Coach Traynor’s program runs four students to a rack, with barbells, dumbbells, plates and other equipment accessible around each rack to serve that number. He has the students work in pairs, with two athletes inside the rack while the other two are outside the rack, then they rotate. He can then transition them to the track and turf behind the racks to do routines such as split squats and lunges, among other movements.

When Coach Traynor was envisioning this weight room, he was also recognizing that his students’ attention spans were short. “So we have to keep them engaged.
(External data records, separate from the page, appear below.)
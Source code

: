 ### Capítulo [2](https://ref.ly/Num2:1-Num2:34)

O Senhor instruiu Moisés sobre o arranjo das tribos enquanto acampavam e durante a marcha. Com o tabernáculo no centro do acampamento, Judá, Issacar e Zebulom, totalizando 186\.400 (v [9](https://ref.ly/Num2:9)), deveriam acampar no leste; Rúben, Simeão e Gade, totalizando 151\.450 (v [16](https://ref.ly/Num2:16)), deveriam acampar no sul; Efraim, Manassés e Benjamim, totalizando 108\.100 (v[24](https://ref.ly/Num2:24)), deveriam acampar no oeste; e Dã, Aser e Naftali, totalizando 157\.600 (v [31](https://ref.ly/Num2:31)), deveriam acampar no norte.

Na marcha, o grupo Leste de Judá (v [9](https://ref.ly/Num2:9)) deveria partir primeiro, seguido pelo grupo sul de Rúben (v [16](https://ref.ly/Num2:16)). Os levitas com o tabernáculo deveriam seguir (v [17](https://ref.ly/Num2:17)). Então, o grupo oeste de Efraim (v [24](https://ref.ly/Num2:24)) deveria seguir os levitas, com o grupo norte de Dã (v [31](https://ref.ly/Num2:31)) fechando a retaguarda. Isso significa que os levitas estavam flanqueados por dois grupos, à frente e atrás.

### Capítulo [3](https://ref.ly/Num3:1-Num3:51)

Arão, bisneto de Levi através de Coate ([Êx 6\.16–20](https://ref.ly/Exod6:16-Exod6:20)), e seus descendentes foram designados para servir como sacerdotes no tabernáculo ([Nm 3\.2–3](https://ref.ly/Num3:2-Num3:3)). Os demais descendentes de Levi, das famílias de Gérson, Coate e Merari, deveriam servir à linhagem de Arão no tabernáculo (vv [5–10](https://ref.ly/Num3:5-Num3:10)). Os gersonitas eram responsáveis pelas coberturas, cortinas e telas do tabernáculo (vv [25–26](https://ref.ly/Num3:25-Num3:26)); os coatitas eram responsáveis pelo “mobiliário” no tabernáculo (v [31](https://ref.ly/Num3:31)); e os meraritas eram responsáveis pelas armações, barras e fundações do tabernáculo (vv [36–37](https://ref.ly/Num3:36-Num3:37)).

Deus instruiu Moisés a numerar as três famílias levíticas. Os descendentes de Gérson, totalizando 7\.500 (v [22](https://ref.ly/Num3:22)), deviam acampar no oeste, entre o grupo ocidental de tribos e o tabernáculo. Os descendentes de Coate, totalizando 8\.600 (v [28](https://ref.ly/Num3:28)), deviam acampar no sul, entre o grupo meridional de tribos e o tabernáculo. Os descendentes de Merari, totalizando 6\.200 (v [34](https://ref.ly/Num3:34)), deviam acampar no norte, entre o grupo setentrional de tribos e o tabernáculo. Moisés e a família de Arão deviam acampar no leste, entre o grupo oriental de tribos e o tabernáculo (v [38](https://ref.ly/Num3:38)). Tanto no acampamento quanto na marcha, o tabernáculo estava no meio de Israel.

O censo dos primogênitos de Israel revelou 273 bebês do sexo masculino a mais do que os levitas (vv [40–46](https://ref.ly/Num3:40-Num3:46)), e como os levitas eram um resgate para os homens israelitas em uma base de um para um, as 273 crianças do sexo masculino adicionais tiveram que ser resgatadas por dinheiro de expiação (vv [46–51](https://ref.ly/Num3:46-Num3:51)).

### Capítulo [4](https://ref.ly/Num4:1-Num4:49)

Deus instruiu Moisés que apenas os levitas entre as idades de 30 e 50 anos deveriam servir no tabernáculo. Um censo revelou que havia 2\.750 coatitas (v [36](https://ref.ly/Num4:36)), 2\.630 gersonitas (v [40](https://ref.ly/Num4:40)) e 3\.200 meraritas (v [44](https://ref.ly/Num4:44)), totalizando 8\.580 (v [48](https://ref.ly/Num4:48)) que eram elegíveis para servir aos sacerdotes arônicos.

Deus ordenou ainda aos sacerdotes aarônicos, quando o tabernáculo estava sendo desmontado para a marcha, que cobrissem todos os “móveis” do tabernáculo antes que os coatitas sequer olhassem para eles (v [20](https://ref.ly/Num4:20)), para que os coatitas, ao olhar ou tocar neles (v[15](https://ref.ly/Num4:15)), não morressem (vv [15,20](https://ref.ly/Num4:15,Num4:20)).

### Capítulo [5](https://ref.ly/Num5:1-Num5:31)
How I set the room up was to be as efficient as possible so when the kids come in that room, ideally, we should be walking out in 45 minutes.” Any longer, Pete explains, and the level of attention and engagement lessens.

Dumbbells are stored throughout the room, starting with 5-pound sets on the ends and increasing at 2.5-pound intervals until the heaviest in the center. Urbandale also invested in over forty 15-pound training bars that they use in transition classes with middle-school students. It’s something Pete started when he first took the position because he didn’t want his first time working with a freshman student to be the first time they ever touched a bar. “We have to make sure these athletes are moving properly. Technique and form trumps weight any day.”

In September of 2020, MaxPreps ranked Urbandale’s weight room a top high school weight room in the country. “I think we ended up at number 2 on Max Preps, so we were close!” Coach Traynor said.

“When we were looking for new equipment, we wanted something that we knew was going to be the best that we could possibly get for our student athletes,” Coach Traynor said. “It was also going to have durability because we knew it was going to need to stand the test of time. Something that we wanted to have pride in, and Dynamic truly did that for us.”


Watch Coach Traynor talk more about his program, his coaching career, and how this weight room came together on the February, 2022 episode of Dynamic Discussions.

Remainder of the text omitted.